Here we clearly have a GREEN light and picks up the cross traffic RED light


----------



## Fireguy50 (Nov 23, 2015)

I'm going to have to add some more interior lighting, because this rear facing is terrible at night, I'd have to reach for the dome light in an emergency.

Best footage I could get driving past many downtown street lights









Streets lights in the area, but nothing useful is being filmed









Driving between buildings with no parking lot lights. Might as well be an ambush!









PAX get in Dome lights are on, but it's not as good as I want, and the rear middle PAX leaned forward into a dark spot.

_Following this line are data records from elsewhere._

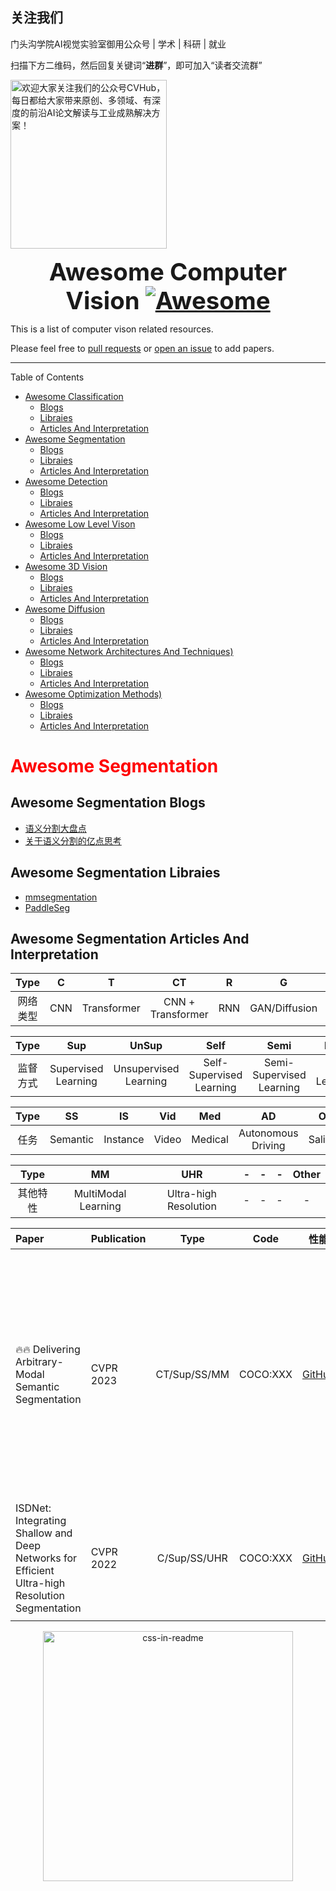 <link rel="stylesheet" type="text/css" href="https://github.com/CVHub520/awesome-computer-vision/blob/feature/add_css/style.css">

## 关注我们
门头沟学院AI视觉实验室御用公众号 | 学术 | 科研 | 就业</p>
<p>扫描下方二维码，然后回复关键词“<b>进群</b>”，即可加入“读者交流群”</p>
<img src="https://github.com/CVHuber/awesome-cv/blob/main/640.jfif" width = "250" height = "270" alt="欢迎大家关注我们的公众号CVHub，每日都给大家带来原创、多领域、有深度的前沿AI论文解读与工业成熟解决方案！">



<font size=6><center><big><b> Awesome Computer Vision [![Awesome](https://awesome.re/badge.svg)](https://awesome.re) </b></big></center></font>

This is a list of computer vison related resources. 

Please feel free to [pull requests](https://github.com/CVHub520/awesome-computer-vision/pulls) or [open an issue](https://github.com/CVHub520/awesome-computer-vision/issues) to add papers.

---

Table of Contents
- [Awesome Classification](#awesome-segmentation)
    - [Blogs](#awesome-segmentation-blogs)
    - [Libraies](#awesome-segmentation-libraies)
    - [Articles And Interpretation](#awesome-segmentation-articles-and-interpretation)
- [Awesome Segmentation](#awesome-segmentation)
    - [Blogs](#awesome-segmentation-blogs)
    - [Libraies](#awesome-segmentation-libraies)
    - [Articles And Interpretation](#awesome-segmentation-articles-and-interpretation)
- [Awesome Detection](#awesome-segmentation)
    - [Blogs](#awesome-segmentation-blogs)
    - [Libraies](#awesome-segmentation-libraies)
    - [Articles And Interpretation](#awesome-segmentation-articles-and-interpretation)
- [Awesome Low Level Vison](#awesome-segmentation)
    - [Blogs](#awesome-segmentation-blogs)
    - [Libraies](#awesome-segmentation-libraies)
    - [Articles And Interpretation](#awesome-segmentation-articles-and-interpretation)
- [Awesome 3D Vision](#awesome-segmentation)
    - [Blogs](#awesome-segmentation-blogs)
    - [Libraies](#awesome-segmentation-libraies)
    - [Articles And Interpretation](#awesome-segmentation-articles-and-interpretation)
- [Awesome Diffusion](#awesome-segmentation)
    - [Blogs](#awesome-segmentation-blogs)
    - [Libraies](#awesome-segmentation-libraies)
    - [Articles And Interpretation](#awesome-segmentation-articles-and-interpretation)
- [Awesome Network Architectures And Techniques)](#awesome-segmentation)
    - [Blogs](#awesome-segmentation-blogs)
    - [Libraies](#awesome-segmentation-libraies)
    - [Articles And Interpretation](#awesome-segmentation-articles-and-interpretation)
- [Awesome Optimization Methods)](#awesome-segmentation)
    - [Blogs](#awesome-segmentation-blogs)
    - [Libraies](#awesome-segmentation-libraies)
    - [Articles And Interpretation](#awesome-segmentation-articles-and-interpretation)

# Awesome Segmentation
## Awesome Segmentation Blogs 
- [语义分割大盘点](http://automl.chalearn.org/)
- [关于语义分割的亿点思考](https://zhuanlan.zhihu.com/p/595753988)

## Awesome Segmentation Libraies
- [mmsegmentation](https://github.com/open-mmlab/mmsegmentation)
- [PaddleSeg](https://github.com/open-mmlab/mmsegmentation)


## Awesome Segmentation Articles And Interpretation


| Type | C | T | CT | R | G | Other |
|:---:|:---:|:---:|:---:|:---:|:---:|:---:|
|  网络类型 | CNN|  Transformer |  CNN + Transformer |  RNN |  GAN/Diffusion |  GNN... |


| Type | Sup | UnSup | Self | Semi | Meta | Other |
|:---:|:---:|:---:|:---:|:---:|:---:|:---:|
|  监督方式 | Supervised Learning|  Unsupervised Learning |  Self-Supervised Learning |  Semi-Supervised Learning |  Meta Learning |  Weakly-Supervised... |



| Type | SS | IS | Vid | Med | AD | Other |
|:---:|:---:|:---:|:---:|:---:|:---:|:---:|
|  任务 | Semantic|  Instance |  Video |  Medical |  Autonomous Driving |  Saliency... |


| Type | MM | UHR | - | - | - | Other |
|:---:|:---:|:---:|:---:|:---:|:---:|:---:|
|  其他特性 | MultiModal Learning|  Ultra-high Resolution |  - |  - |  - |  - |







| Paper | Publication | Type | Code | 性能 |  解读 | 
| :- | :---| :---:| :---: | :---: |    :---: |     
|     |     |      |       |      |     |
| :fire::fire: Delivering Arbitrary-Modal Semantic Segmentation | CVPR 2023 | CT/Sup/SS/MM |   COCO:XXX   |[GitHub](https://github.com/jamycheung/DELIVER) | [基于编解码架构的强大语义分割基线，解锁多模态语义分割的正确姿势](https://zhuanlan.zhihu.com/p/613293738)  |
| ISDNet: Integrating Shallow and Deep Networks for Efficient Ultra-high Resolution Segmentation | CVPR 2022 | C/Sup/SS/UHR |   COCO:XXX     | [GitHub](https://github.com/cedricgsh/ISDNet) | [探索超高分辨率图像分割的高效之道](https://zhuanlan.zhihu.com/p/611138087)  |





<div align="center">
    <img src="example.svg" width="400" height="400" alt="css-in-readme">
</div>

<svg fill="none" viewBox="0 0 400 400" width="400" height="400" xmlns="http://www.w3.org/2000/svg">
    <foreignObject width="100%" height="100%">
        <div xmlns="http://www.w3.org/1999/xhtml">
            <style>
            h1 {
                color: red;
                animation: mymove 2s infinite;
            }

            @keyframes mymove {
                from {
                    color: red;
                }
                to {
                    color: yellow;
                }
            }
            </style>
            <h1>HELLO WORLD!</h1>
        </div>
    </foreignObject>
</svg>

1 second later doors closed, doom lights off, no usable footage to prove nothing inappropriate hapened!


----------



## Fireguy50 (Nov 23, 2015)

Here you can see the front PAX face when using her cell phone









Here you can barely see the rear PAX face (behind the headrest) when using her cell phone


----------



## Fireguy50 (Nov 23, 2015)

It is easy to swivel towards the action


----------



## 14gIV (Dec 12, 2015)

check you link your your first post

and 

how can you be a FF/P with a beard?


----------



## Fireguy50 (Nov 23, 2015)

14gIV said:


> check you link your your first post


Thanks, hopefully I fixed it, without the URL being unnecessarily long.


14gIV said:


> how can you be a FF/P with a beard?


Disability, hence the reason why I'm an Uber wh0r& to help pay the bills.
I'm going to speculate your 14gIV username means you're in the field?


----------



## Fireguy50 (Nov 23, 2015)

Some rainy day pictures to prove this camera isn't totally worthless.
So, if you work only day time, this is a great cheap camera! 









Interior


----------



## 14gIV (Dec 12, 2015)

Fireguy50 said:


> I'm going to speculate your 14gIV username means you're in the field?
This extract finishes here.